だが逃がす気がないという意志だけは、襟首をつまむ指先からじわりと伝わってくる。
「な、なんだよ。僕はもう行っていいだろ……?」
「ねぇ、この徴税報告。盗難で金貨が消えたって書いてあるのに、承認してるわ」
「現場の事情に理解を示しただけだよ!」
「次。陳情書。視察に来てほしい、と書いてあるのにこれも承認ね。いつ行くの?」
「行かないけど、気持ちだけは行った。ほぼ行ったと言っても過言じゃないね」
リネアが書類を机に置く音が、妙に静かで、いやに重く響いた。
「……読んでないわね?」
「いや、読んだ。……なんとなく」
ここでようやくリネアが顔を上げた。
穏やかに笑っているのに、笑っている事実そのものが脅威になるような表情だ。
「やり直すわよ」
「無理! 絶対いや! 僕はもう働いた!」
「働いていないわ」
「働いた! 働いたんだってば! 印押したし、サインしたし!」
「……まあ、それは事実だけど」
リネアは歩み寄り、椅子のすぐ脇まで来た。その距離の近さが、ギデオンの心拍を強制的に上げる。
「いやだ、やらない! やらされる筋合いなんて……」
反発の言葉は最後まで出なかった。リネアの指が、顎先へ触れたからだ。
「……っ」
彼女の指先にかすかな圧が加わり、顎がくいと持ち上げられた。
そのわずかな動きだけで、視界の高さが変わる。

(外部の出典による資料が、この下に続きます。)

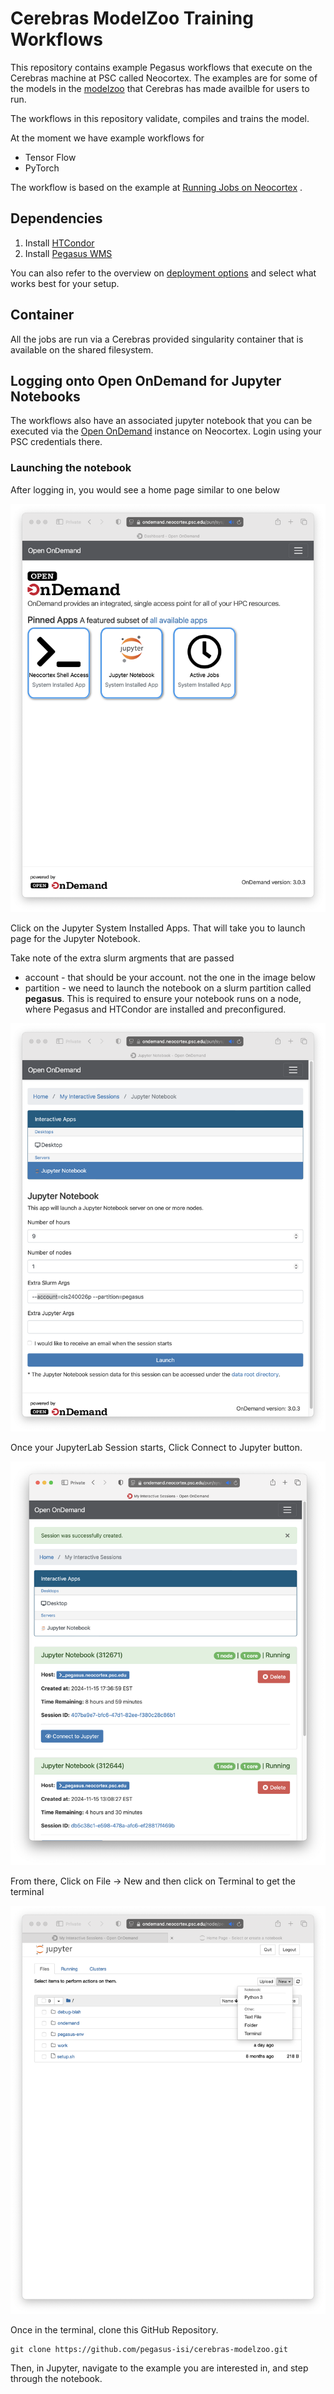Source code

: # Cerebras ModelZoo Training Workflows

This repository contains example Pegasus workflows that execute on the Cerebras machine at PSC called Neocortex. The examples are for some of the models in the [modelzoo](https://portal.neocortex.psc.edu/docs/modelzoo.html) that Cerebras has made availble for users to run. 

The workflows in this repository validate, compiles and trains the model.

At the moment we have example workflows for 

* Tensor Flow
* PyTorch 

The workflow is based on the example at 
[Running Jobs on Neocortex](https://portal.neocortex.psc.edu/docs/running-jobs.html) .


## Dependencies

1. Install [HTCondor](https://htcondor.readthedocs.io/en/latest/getting-htcondor/)
2. Install [Pegasus WMS](https://pegasus.isi.edu/documentation/user-guide/installation.html)

You can also refer to the overview on [deployment options](https://pegasus.isi.edu/docs/5.0.8dev/user-guide/deployment-scenarios.html#hpc-clusters-system-install) 
and select what works best for your setup.

## Container

All the jobs are run via a Cerebras provided singularity container that is 
available on the shared filesystem.


## Logging onto Open OnDemand for Jupyter Notebooks

The workflows also have an associated jupyter notebook that you can be executed via the 
[Open OnDemand](https://ondemand.neocortex.psc.edu) instance on Neocortex. Login
using your PSC credentials there.

### Launching the notebook

After logging in, you would see a home page similar to one below

![Open OnDemand Home](./images/openondemand-home.png)

Click on the Jupyter System Installed Apps. That will take you to launch page for the
Jupyter Notebook.

Take note of the extra slurm argments that are passed

* account - that should be your account. not the one in the image below
* partition - we need to launch the notebook on a slurm partition called **pegasus**. This
              is required to ensure your notebook runs on a node, where Pegasus and HTCondor
              are installed and preconfigured.

![Open OnDemand Launch](./images/openondemand-notebook-launch.png)

Once your JupyterLab Session starts, Click Connect to Jupyter button.

![Open OnDemand Connect](./images/openondemand-notebook-connect.png)

From there, Click on File -> New and then click on Terminal to get the terminal

![Open OnDemand Terminal](./images/openondemand-notebook-terminal.png)

Once in the terminal, clone this GitHub Repository.

```
git clone https://github.com/pegasus-isi/cerebras-modelzoo.git
```

Then, in Jupyter, navigate to the example you are interested in, and step through the notebook.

逃げ場のない角度へ固定されていくような感覚が、首筋から背中へじんわりと伝った。
影が落ちた。
まつ毛の一本一本まで数えられそうな距離で、彼女の顔立ちが輪郭の細部まで鮮明になる。
香りも息づかいも、全てがすぐそこで重なる。
ギデオンは喉の奥がぎゅっと縮むのを意識しながら、しかし目を逸らせなかった。
彼の唇に、リネアは人差し指をそっとあてがった。
「しーっ」
囁く声が危ういほど近い。指先の温度が唇に残り、思考が全部止まる。ギデオンは瞬きを忘れたまま固まった。リネアの仕草は滑らかで、艶があり、そして、あまりに命令そのものだったからだ。
「いい子。……一緒にやりましょう。私も隣で読むから」
拒否権など、どこにも存在しなかった。
「…………や、やる。やります」
ギデオンは完全に戦意を喪失し、しゅんと肩を落とす。
リネアは満足そうに椅子を引き寄せ、隣に腰を下ろした。紙を一枚持ち、指で行をなぞり始める。
ギデオンは観念したようにペンを握り直す。
まだ胃の当たりが、きゅうっとしているのは、さっきの「しーっ」が余韻になって残っているからだ。
(……こわい)
逆らえない。理屈ではなく、本能が無理だと告げている。
こうしてギデオンは、リネアの圧に負け、生まれて初めてまともな仕事をすることになった。